Our Daily Errors

Over the past 24 hours, support.mozilla.org has recorded a few dozen errors. That’s pretty good.

In the past three days, it’s more like a few hundred.

These are sporadic, little, intermittent errors that, for most practical purposes, don’t happen. The odds are so low that you only see them when you look at all the traffic to a reasonably busy website.

Almost every user registration form has a race condition in it. If two people try to register the same username at the same time, there are a few milliseconds between checking that the name is available and writing a new row to the database. The odds of that are terrible, though. Right? One out of every few thousand requests gets set twice. The web app picks up both and two threads, maybe even two processes on different web servers, happily start processing the registration. One of them gets to the INSERT first, and the other one fails.

This is preventable, but, well, meh. The user is still registered. The “welcome” email is still sent.

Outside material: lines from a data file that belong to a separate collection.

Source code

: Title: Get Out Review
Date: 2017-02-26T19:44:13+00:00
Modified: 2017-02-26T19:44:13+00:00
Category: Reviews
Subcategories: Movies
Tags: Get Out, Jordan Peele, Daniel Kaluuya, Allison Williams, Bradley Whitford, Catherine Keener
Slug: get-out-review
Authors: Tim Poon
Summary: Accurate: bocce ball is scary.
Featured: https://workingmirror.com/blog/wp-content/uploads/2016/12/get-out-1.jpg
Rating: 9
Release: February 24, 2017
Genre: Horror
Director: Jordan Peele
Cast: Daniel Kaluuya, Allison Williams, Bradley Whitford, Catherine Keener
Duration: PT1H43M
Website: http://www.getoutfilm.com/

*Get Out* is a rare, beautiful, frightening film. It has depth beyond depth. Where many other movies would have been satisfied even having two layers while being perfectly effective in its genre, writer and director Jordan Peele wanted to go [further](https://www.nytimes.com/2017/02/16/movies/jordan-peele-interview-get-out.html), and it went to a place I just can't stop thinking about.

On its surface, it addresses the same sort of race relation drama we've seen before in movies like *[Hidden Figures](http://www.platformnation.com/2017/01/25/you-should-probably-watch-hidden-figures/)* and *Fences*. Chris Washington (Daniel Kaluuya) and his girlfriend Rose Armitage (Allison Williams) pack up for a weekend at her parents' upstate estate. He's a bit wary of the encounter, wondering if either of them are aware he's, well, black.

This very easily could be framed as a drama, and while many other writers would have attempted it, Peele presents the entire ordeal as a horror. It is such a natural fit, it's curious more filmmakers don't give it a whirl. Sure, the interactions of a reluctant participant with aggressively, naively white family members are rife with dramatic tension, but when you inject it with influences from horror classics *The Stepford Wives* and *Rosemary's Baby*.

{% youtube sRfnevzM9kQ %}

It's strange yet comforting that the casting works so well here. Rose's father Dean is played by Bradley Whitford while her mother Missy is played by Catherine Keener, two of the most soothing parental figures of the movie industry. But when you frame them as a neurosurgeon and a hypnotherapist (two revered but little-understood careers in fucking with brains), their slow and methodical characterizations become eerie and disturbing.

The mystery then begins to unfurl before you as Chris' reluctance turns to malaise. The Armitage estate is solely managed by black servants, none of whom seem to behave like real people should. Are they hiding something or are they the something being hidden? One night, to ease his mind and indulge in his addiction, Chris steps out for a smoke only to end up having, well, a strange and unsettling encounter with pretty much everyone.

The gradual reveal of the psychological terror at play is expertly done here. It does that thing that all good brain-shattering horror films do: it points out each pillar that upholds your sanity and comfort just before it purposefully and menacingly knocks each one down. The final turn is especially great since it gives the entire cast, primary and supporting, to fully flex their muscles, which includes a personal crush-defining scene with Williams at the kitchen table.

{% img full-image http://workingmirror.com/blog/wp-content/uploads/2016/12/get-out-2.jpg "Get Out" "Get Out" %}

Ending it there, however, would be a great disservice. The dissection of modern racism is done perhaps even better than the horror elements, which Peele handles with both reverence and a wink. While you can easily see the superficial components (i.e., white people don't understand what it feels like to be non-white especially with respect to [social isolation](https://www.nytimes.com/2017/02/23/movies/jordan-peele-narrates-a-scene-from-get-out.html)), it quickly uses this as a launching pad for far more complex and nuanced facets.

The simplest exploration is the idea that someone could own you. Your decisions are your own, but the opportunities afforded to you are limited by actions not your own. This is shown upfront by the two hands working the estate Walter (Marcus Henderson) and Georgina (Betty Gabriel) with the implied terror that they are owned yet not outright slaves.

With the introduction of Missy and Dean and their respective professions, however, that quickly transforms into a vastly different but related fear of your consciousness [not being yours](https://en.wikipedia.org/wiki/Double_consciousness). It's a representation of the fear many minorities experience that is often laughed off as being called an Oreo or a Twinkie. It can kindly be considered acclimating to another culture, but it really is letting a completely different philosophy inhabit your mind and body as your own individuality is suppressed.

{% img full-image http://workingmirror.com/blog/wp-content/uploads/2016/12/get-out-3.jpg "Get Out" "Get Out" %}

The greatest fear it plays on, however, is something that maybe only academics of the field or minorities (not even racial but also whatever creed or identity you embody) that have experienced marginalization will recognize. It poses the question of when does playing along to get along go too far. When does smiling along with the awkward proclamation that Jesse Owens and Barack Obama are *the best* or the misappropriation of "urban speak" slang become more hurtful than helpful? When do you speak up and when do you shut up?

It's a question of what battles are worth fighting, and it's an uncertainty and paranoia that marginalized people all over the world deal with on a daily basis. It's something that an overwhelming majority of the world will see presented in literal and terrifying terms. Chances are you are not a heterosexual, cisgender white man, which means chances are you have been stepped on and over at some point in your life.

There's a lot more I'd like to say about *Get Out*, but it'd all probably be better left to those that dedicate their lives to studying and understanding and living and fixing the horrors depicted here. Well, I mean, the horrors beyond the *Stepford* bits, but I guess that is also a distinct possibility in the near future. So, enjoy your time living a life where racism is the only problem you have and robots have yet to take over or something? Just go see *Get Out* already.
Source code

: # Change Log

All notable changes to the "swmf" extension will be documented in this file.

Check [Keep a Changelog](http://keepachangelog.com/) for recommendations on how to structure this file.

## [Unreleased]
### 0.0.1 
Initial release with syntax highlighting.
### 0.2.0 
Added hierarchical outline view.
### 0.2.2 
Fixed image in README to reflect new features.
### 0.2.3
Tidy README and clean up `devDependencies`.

Some are the sort of weird behavior you only get on a big, complicated network, like the internet. The server tried to finish reading the request packet and—oh, well, it isn’t there. A connection was reset by a peer. Or an internal connection dropped and reconnected, and one request was in the middle of that.

Some are the things you get when you run a busy server. It’s rare, but when you do the same read operation 10 or 100 thousand times, sometimes it just doesn’t work. Nothing wrong with the file. The next time works fine. It happens.

And some are legitimate bugs. But they’re esoteric and hard to trigger and we know they’re there but they just aren’t that big a deal. There are other, more important things.

There are always errors. You get used to it.